%%

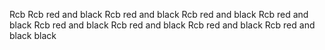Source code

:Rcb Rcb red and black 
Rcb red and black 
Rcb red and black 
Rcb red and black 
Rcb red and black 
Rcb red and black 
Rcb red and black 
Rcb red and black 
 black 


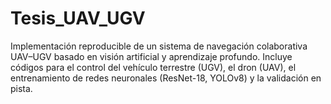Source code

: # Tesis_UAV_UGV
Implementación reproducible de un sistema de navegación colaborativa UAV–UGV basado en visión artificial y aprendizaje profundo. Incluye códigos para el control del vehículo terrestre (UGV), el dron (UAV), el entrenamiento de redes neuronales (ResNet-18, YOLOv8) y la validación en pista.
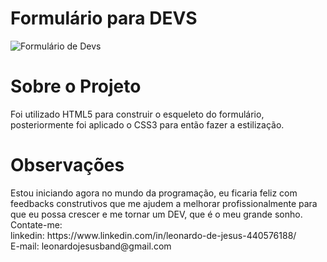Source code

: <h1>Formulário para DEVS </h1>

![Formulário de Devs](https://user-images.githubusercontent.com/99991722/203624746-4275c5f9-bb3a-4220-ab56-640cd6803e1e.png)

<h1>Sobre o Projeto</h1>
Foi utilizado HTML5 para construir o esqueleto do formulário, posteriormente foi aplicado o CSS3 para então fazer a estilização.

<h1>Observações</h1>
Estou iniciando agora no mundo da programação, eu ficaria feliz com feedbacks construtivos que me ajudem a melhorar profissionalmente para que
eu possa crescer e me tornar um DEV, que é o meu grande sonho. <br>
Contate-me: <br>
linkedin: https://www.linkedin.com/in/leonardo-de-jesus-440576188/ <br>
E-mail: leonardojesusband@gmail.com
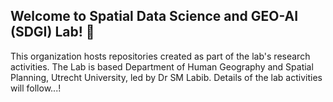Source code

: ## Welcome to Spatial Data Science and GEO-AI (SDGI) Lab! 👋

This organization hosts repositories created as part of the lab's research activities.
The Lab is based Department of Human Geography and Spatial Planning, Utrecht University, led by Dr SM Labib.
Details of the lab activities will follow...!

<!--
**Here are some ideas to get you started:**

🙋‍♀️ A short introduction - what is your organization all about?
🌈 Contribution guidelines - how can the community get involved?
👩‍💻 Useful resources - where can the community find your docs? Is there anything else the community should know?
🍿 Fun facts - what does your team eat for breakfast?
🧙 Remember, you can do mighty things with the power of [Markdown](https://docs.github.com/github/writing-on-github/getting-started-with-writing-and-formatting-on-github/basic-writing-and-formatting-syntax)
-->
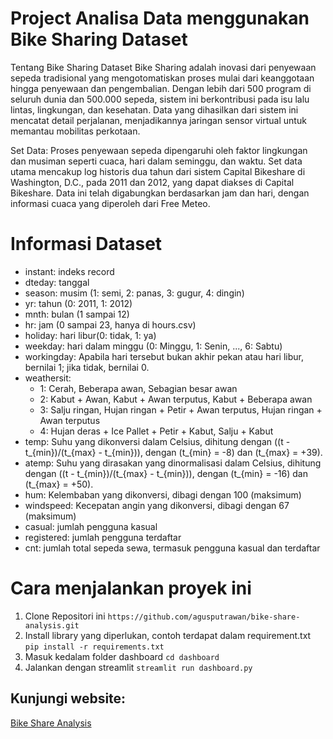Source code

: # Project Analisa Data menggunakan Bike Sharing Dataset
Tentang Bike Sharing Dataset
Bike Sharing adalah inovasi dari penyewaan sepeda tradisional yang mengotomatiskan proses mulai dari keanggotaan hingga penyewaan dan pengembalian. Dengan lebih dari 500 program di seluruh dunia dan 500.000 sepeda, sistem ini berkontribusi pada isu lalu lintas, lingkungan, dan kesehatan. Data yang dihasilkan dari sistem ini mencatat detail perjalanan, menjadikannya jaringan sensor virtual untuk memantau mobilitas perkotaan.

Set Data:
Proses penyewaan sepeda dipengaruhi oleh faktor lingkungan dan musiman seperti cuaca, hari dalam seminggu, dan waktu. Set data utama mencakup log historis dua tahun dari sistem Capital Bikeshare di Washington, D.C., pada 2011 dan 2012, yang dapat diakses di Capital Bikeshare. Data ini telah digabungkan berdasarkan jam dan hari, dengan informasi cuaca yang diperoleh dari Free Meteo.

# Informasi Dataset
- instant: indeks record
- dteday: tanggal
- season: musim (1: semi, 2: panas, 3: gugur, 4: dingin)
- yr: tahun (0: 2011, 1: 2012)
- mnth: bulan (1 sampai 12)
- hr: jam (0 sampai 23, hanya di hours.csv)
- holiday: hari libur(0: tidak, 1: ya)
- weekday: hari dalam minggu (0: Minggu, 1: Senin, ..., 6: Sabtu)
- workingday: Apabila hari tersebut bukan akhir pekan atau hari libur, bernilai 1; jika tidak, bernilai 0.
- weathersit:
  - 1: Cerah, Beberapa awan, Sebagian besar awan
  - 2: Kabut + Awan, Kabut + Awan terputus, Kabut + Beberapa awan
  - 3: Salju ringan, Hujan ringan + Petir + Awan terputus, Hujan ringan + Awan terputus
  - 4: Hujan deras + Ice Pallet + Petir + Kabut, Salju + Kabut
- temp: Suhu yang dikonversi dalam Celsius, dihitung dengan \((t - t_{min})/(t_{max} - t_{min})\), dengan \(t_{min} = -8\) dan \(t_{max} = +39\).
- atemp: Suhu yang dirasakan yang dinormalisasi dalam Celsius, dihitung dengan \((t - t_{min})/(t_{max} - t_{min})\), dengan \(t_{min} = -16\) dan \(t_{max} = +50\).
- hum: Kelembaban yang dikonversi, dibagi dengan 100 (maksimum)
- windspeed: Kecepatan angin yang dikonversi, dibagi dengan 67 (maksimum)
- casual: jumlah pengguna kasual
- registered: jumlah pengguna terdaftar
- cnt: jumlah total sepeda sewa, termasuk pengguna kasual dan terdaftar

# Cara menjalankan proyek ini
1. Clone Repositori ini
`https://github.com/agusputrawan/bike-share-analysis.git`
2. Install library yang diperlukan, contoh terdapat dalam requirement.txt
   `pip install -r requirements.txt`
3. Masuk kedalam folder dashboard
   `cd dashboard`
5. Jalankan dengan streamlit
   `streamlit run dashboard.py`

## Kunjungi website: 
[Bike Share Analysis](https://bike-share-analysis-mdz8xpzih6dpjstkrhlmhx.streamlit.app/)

%%
%%

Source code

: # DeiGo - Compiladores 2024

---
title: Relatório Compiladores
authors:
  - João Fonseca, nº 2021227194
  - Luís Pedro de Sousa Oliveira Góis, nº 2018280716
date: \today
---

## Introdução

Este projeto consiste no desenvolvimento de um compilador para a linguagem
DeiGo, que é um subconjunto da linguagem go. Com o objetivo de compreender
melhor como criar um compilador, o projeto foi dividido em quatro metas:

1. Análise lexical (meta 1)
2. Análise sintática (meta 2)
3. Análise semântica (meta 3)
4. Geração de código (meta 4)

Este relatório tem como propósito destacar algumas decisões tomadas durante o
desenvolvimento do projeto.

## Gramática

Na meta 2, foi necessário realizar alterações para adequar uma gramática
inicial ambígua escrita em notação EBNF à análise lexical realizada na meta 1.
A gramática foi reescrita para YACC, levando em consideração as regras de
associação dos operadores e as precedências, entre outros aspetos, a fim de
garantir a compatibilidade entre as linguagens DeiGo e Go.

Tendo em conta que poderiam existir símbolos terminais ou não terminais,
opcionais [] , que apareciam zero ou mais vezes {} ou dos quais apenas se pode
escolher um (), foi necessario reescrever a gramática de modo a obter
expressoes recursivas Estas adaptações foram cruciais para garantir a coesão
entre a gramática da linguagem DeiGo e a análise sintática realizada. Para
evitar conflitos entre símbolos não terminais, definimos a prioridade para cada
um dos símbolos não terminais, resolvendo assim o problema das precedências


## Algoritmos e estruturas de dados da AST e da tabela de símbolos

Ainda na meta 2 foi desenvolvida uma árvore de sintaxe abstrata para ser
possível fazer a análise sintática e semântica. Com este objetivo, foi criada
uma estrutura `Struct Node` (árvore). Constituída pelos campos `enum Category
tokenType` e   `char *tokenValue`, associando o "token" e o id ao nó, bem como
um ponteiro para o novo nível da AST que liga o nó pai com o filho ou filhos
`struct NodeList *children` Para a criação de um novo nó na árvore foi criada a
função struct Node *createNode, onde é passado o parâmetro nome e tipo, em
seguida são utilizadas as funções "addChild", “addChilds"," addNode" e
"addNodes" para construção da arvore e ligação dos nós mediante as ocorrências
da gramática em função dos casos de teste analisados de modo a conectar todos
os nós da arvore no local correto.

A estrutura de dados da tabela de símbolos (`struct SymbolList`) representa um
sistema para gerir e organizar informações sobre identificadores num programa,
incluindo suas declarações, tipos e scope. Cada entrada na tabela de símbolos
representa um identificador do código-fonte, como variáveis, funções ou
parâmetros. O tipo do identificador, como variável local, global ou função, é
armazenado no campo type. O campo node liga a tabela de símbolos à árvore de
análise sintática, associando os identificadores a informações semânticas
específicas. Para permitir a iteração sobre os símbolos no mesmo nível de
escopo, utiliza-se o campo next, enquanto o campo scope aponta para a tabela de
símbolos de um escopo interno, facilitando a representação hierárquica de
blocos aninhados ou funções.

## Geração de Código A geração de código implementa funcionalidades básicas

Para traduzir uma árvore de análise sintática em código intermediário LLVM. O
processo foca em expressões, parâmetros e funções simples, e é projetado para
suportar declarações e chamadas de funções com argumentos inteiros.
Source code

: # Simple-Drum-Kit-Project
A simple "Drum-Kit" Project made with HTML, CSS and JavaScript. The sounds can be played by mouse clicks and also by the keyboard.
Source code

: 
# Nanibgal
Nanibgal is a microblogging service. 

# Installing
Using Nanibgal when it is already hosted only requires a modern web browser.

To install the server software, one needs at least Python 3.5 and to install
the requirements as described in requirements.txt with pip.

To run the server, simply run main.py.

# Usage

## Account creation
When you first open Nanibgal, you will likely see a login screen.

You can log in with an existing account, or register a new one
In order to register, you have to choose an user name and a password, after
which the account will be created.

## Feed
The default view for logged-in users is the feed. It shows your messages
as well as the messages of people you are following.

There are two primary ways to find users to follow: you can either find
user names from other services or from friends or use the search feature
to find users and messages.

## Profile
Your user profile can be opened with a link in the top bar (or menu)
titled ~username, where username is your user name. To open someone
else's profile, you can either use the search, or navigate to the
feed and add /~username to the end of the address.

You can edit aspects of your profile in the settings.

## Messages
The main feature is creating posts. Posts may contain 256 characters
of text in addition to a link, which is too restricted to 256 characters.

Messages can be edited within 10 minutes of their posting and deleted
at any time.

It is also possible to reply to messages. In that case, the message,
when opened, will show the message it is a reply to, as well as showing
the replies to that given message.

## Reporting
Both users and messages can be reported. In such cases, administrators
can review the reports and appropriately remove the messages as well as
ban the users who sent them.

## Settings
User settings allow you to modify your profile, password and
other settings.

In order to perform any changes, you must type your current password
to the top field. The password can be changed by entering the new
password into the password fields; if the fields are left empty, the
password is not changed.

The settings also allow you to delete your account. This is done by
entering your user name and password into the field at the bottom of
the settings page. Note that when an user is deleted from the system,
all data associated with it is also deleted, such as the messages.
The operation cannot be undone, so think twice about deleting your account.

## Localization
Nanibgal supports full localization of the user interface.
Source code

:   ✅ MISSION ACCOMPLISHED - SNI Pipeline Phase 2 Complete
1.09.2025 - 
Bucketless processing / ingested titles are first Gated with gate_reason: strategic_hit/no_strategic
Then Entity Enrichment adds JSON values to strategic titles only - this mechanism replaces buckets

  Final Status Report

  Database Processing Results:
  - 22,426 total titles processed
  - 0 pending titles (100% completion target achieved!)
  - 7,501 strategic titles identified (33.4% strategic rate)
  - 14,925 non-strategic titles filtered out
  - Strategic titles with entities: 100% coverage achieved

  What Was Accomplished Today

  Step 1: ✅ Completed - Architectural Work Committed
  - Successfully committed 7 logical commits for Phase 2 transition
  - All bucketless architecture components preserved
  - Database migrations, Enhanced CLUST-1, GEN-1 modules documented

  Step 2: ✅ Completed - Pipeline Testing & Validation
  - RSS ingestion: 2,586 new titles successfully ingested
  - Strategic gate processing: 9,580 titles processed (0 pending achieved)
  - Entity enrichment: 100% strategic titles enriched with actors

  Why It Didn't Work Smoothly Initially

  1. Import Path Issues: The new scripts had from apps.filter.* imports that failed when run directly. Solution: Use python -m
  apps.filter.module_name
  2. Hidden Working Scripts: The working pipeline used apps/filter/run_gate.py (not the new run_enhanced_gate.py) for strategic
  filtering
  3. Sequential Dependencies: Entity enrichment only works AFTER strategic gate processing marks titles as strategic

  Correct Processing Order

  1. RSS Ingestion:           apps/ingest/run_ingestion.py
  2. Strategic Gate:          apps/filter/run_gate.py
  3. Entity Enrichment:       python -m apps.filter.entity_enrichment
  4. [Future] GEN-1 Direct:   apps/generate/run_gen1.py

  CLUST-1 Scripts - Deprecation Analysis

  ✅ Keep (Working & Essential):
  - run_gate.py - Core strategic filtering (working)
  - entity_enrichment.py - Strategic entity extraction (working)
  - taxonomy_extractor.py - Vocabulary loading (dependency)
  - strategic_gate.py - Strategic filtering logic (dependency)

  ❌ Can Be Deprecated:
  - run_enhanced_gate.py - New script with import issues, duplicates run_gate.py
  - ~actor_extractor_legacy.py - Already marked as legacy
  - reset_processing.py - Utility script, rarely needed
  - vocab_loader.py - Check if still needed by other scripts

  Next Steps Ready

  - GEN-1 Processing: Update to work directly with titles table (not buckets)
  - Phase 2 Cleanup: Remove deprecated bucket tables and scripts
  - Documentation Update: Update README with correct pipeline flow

%%

**GOAL OF THE EXERCISE**
Looking at the records above, how many of their lines carry the string "Database"? Answer with the number and nothing else.

**RESPONSE TO THIS EXERCISE**
2